5. When you have allowed enough time to complete a list (about 10 minutes), pick up the envelopes and call on each group to share an item from their list. You should be able to complete a class list of what all help wanted ads have in common. Items should include: list of qualifications, list of responsibilities, list of benefits, contact (phone number or address) and may include such things as: they all have borders, they all are four-sided, they all are in English, they are all in black and white, etc.
6. Tell students that they will now combine and apply their knowledge of the cell parts and their newly gained knowledge of help wanted ads. They will create a "parts wanted ad" for a cell that is looking for a specific organelle. The students will be allowed to pick the organelle, or you could assign them or have students draw them out of a hat.
7. Work through one example:
"Looking for a great opportunity to lead? Do you enjoy making decisions for others? Is guidance your strong point? If so, we are seeking to fill a managerial position. We are in need of a control center for a cell. Must be able to operate a cell. Should have solid experience reading and de-coding DNA. Should exhibit strong leadership skills. Benefits include: placement in low-stress arm cells, long life guaranteed...you don't die; you just divide and multiply! If interested contact The Body at 817-8WE-CELL."
8. Remind students that they shouldn't directly list the name of the organelle; instead make the reader figure it out from the clues given.
9. Go over product descriptor (see evaluation rubric ideas - below).
10. Allow students to work the remainder of that class period and one more on the ad. They can create it on paper or electronically at a computer using PowerPoint or any online tool such as Google Docs (reviewed here). Or have students create their ad using an online poster maker such as Web Poster Wizard (reviewed here).
11. At the beginning of the 3rd day, have students hand in ads. Place one at a time on projector. If done electronically/online, share on an interactive whiteboard or projector. Have other groups guess the identity of the organelle needed. Discuss the clues that were given.
12. Grade ads using product descriptor.
13. As a further assessment tool, you can pick the best ad for each organelle that you received throughout the day and compile the ads into a quiz or test. Students have to give the correct organelle needed. If you make sure to pick ones from various periods through the day, the students will not have seen more than two of the ads.
• Content (accurate, complete information indicating knowledge of part and it's function) - 30 points total.
• Creativity (fresh and interesting approach) - 30 points total
• Presentation (advertisement is neat, appealing to the eye and indicates time and effort) - 30 points total.

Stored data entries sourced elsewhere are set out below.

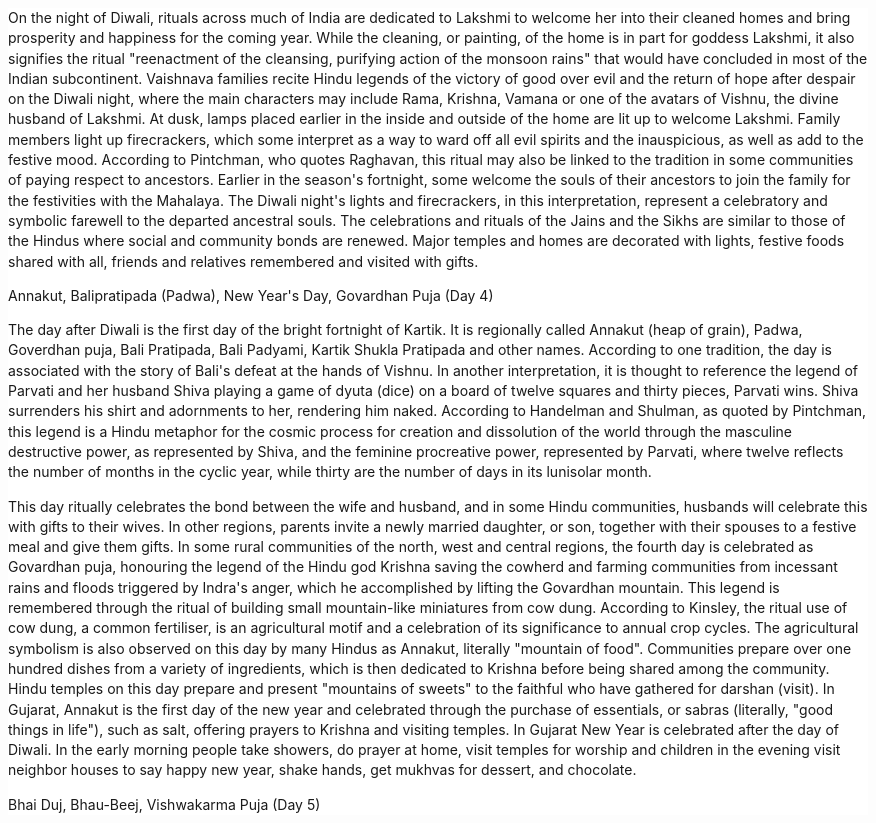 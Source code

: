 On the night of Diwali, rituals across much of India are dedicated to Lakshmi to welcome her into their cleaned homes and bring prosperity and happiness for the coming year. While the cleaning, or painting, of the home is in part for goddess Lakshmi, it also signifies the ritual "reenactment of the cleansing, purifying action of the monsoon rains" that would have concluded in most of the Indian subcontinent. Vaishnava families recite Hindu legends of the victory of good over evil and the return of hope after despair on the Diwali night, where the main characters may include Rama, Krishna, Vamana or one of the avatars of Vishnu, the divine husband of Lakshmi. At dusk, lamps placed earlier in the inside and outside of the home are lit up to welcome Lakshmi. Family members light up firecrackers, which some interpret as a way to ward off all evil spirits and the inauspicious, as well as add to the festive mood. According to Pintchman, who quotes Raghavan, this ritual may also be linked to the tradition in some communities of paying respect to ancestors. Earlier in the season's fortnight, some welcome the souls of their ancestors to join the family for the festivities with the Mahalaya. The Diwali night's lights and firecrackers, in this interpretation, represent a celebratory and symbolic farewell to the departed ancestral souls. The celebrations and rituals of the Jains and the Sikhs are similar to those of the Hindus where social and community bonds are renewed. Major temples and homes are decorated with lights, festive foods shared with all, friends and relatives remembered and visited with gifts.

Annakut, Balipratipada (Padwa), New Year's Day, Govardhan Puja (Day 4)

The day after Diwali is the first day of the bright fortnight of Kartik. It is regionally called Annakut (heap of grain), Padwa, Goverdhan puja, Bali Pratipada, Bali Padyami, Kartik Shukla Pratipada and other names. According to one tradition, the day is associated with the story of Bali's defeat at the hands of Vishnu. In another interpretation, it is thought to reference the legend of Parvati and her husband Shiva playing a game of dyuta (dice) on a board of twelve squares and thirty pieces, Parvati wins. Shiva surrenders his shirt and adornments to her, rendering him naked. According to Handelman and Shulman, as quoted by Pintchman, this legend is a Hindu metaphor for the cosmic process for creation and dissolution of the world through the masculine destructive power, as represented by Shiva, and the feminine procreative power, represented by Parvati, where twelve reflects the number of months in the cyclic year, while thirty are the number of days in its lunisolar month.

This day ritually celebrates the bond between the wife and husband, and in some Hindu communities, husbands will celebrate this with gifts to their wives. In other regions, parents invite a newly married daughter, or son, together with their spouses to a festive meal and give them gifts. In some rural communities of the north, west and central regions, the fourth day is celebrated as Govardhan puja, honouring the legend of the Hindu god Krishna saving the cowherd and farming communities from incessant rains and floods triggered by Indra's anger, which he accomplished by lifting the Govardhan mountain. This legend is remembered through the ritual of building small mountain-like miniatures from cow dung. According to Kinsley, the ritual use of cow dung, a common fertiliser, is an agricultural motif and a celebration of its significance to annual crop cycles. The agricultural symbolism is also observed on this day by many Hindus as Annakut, literally "mountain of food". Communities prepare over one hundred dishes from a variety of ingredients, which is then dedicated to Krishna before being shared among the community. Hindu temples on this day prepare and present "mountains of sweets" to the faithful who have gathered for darshan (visit). In Gujarat, Annakut is the first day of the new year and celebrated through the purchase of essentials, or sabras (literally, "good things in life"), such as salt, offering prayers to Krishna and visiting temples. In Gujarat New Year is celebrated after the day of Diwali. In the early morning people take showers, do prayer at home, visit temples for worship and children in the evening visit neighbor houses to say happy new year, shake hands, get mukhvas for dessert, and chocolate.

Bhai Duj, Bhau-Beej, Vishwakarma Puja (Day 5)
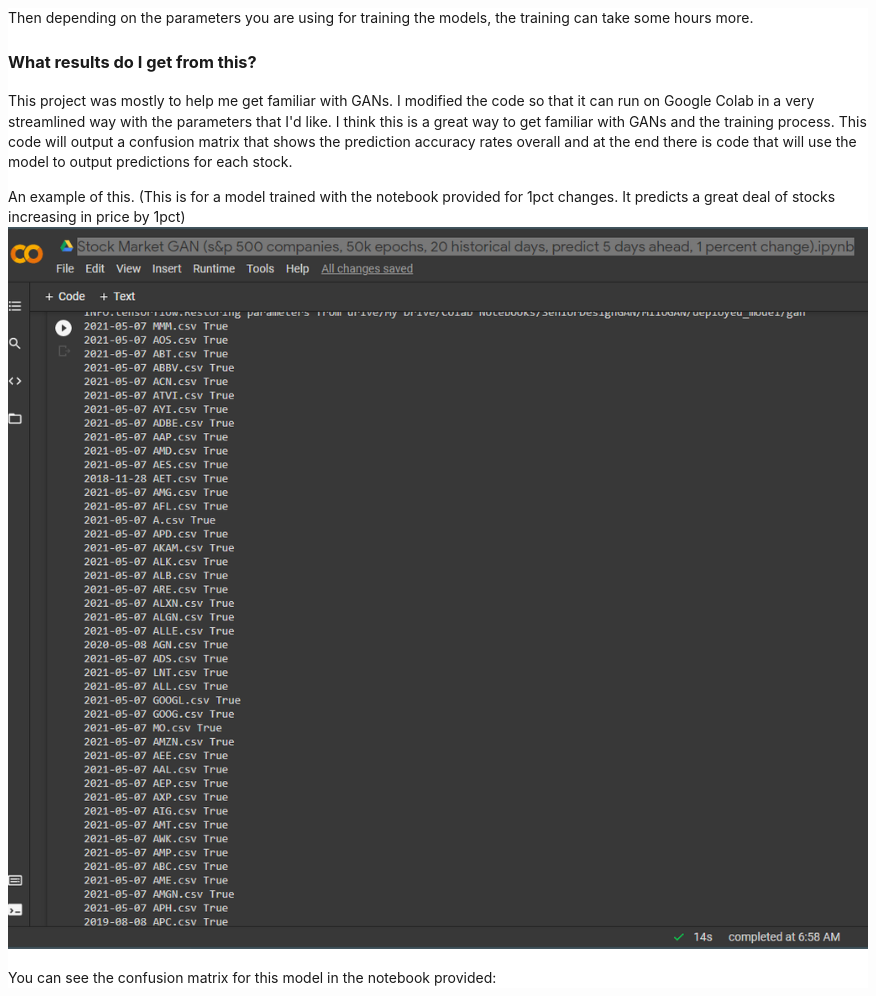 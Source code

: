 Then depending on the parameters you are using for training the models, the training can take some hours more.

### What results do I get from this?

This project was mostly to help me get familiar with GANs. I modified the code so that it can run on Google Colab in a very streamlined way with the parameters that I'd like. I think this is a great way to get familiar with GANs and the training process. This code will output a confusion matrix that shows the prediction accuracy rates overall and at the end there is code that will use the model to output predictions for each stock.

An example of this. (This is for a model trained with the notebook provided for 1pct changes. It predicts a great deal of stocks increasing in price by 1pct)
![Specific Stock Predictions](./img/specificstockpredictions.PNG)

You can see the confusion matrix for this model in the notebook provided: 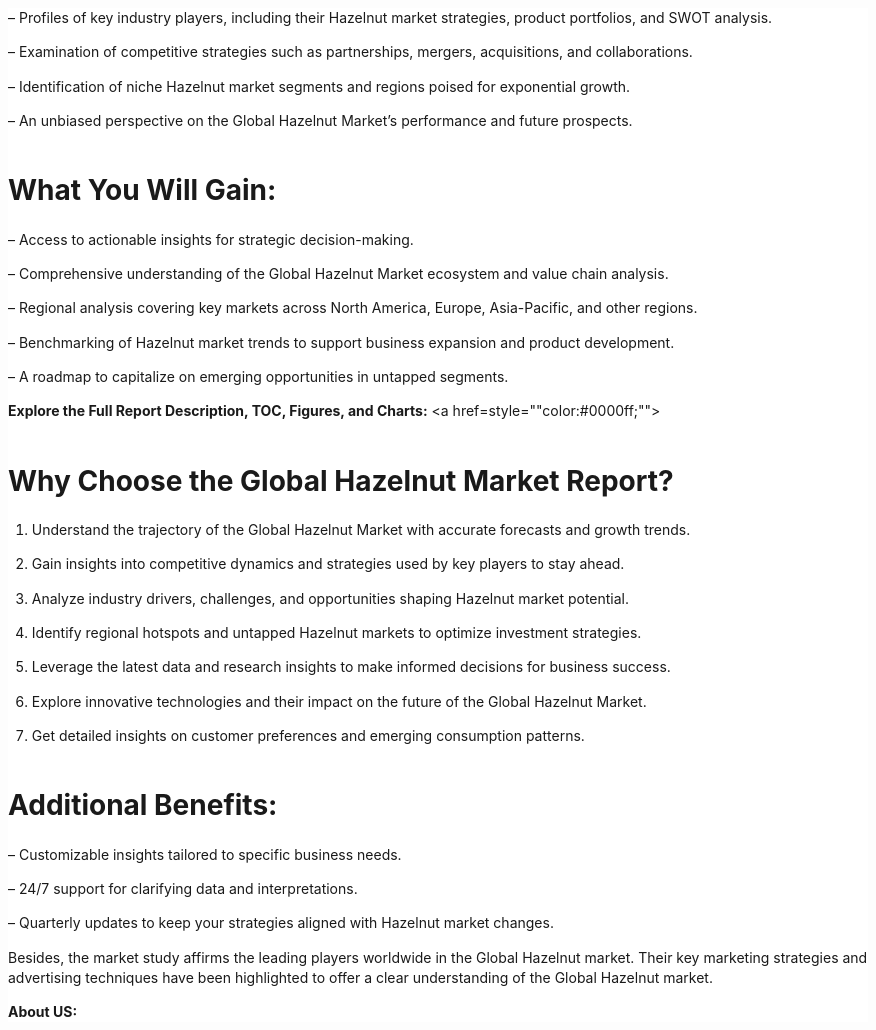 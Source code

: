 – Profiles of key industry players, including their Hazelnut market strategies, product portfolios, and SWOT analysis.

– Examination of competitive strategies such as partnerships, mergers, acquisitions, and collaborations.

– Identification of niche Hazelnut market segments and regions poised for exponential growth.

– An unbiased perspective on the Global Hazelnut Market’s performance and future prospects.

# <strong>What You Will Gain:</strong>

– Access to actionable insights for strategic decision-making.

– Comprehensive understanding of the Global Hazelnut Market ecosystem and value chain analysis.

– Regional analysis covering key markets across North America, Europe, Asia-Pacific, and other regions.

– Benchmarking of Hazelnut market trends to support business expansion and product development.

– A roadmap to capitalize on emerging opportunities in untapped segments.

<strong>Explore the Full Report Description, TOC, Figures, and Charts:</strong>
<a href=style=""color:#0000ff;""></a>

# <strong>Why Choose the Global Hazelnut Market Report?</strong>

1. Understand the trajectory of the Global Hazelnut Market with accurate forecasts and growth trends.

2. Gain insights into competitive dynamics and strategies used by key players to stay ahead.

3. Analyze industry drivers, challenges, and opportunities shaping Hazelnut market potential.

4. Identify regional hotspots and untapped Hazelnut markets to optimize investment strategies.

5. Leverage the latest data and research insights to make informed decisions for business success.

6. Explore innovative technologies and their impact on the future of the Global Hazelnut Market.

7. Get detailed insights on customer preferences and emerging consumption patterns.

# <strong>Additional Benefits:</strong>

– Customizable insights tailored to specific business needs.

– 24/7 support for clarifying data and interpretations.

– Quarterly updates to keep your strategies aligned with Hazelnut market changes.

Besides, the market study affirms the leading players worldwide in the Global Hazelnut market. Their key marketing strategies and advertising techniques have been highlighted to offer a clear understanding of the Global Hazelnut market.

<strong><strong>About US</strong>:</strong>

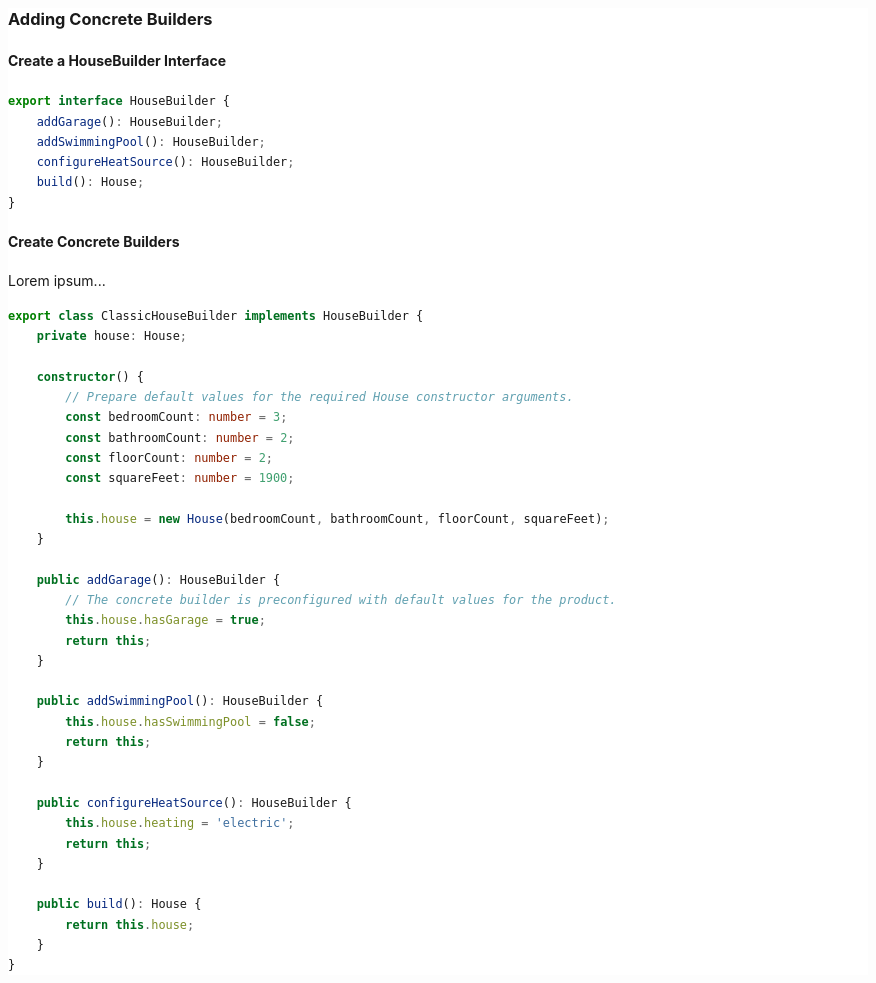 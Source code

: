 ### Adding Concrete Builders

#### Create a HouseBuilder Interface

```typescript
export interface HouseBuilder {
    addGarage(): HouseBuilder;
    addSwimmingPool(): HouseBuilder;
    configureHeatSource(): HouseBuilder;
    build(): House;
}
```

#### Create Concrete Builders

Lorem ipsum...

```typescript
export class ClassicHouseBuilder implements HouseBuilder {
    private house: House;

    constructor() {
        // Prepare default values for the required House constructor arguments.
        const bedroomCount: number = 3;
        const bathroomCount: number = 2;
        const floorCount: number = 2;
        const squareFeet: number = 1900;

        this.house = new House(bedroomCount, bathroomCount, floorCount, squareFeet);
    }

    public addGarage(): HouseBuilder {
        // The concrete builder is preconfigured with default values for the product.
        this.house.hasGarage = true;
        return this;
    }

    public addSwimmingPool(): HouseBuilder {
        this.house.hasSwimmingPool = false;
        return this;
    }

    public configureHeatSource(): HouseBuilder {
        this.house.heating = 'electric';
        return this;
    }

    public build(): House {
        return this.house;
    }
}
```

• Grading Rubric should be filled out and stapled to the top of the advertisement) - 10 points.
This last rubric is simply 1-4 on a sheet of paper that I use to write the grade, plus a place for them to write their names, and the name of the cell part they are advertising for, as well as a couple of questions about the assignment. (What did you like about the assignment? What did you not like about the assignment?) If you create the rubric in Google docs, Web Poster Wizard, or another site, students can add their info and share it/email it to you.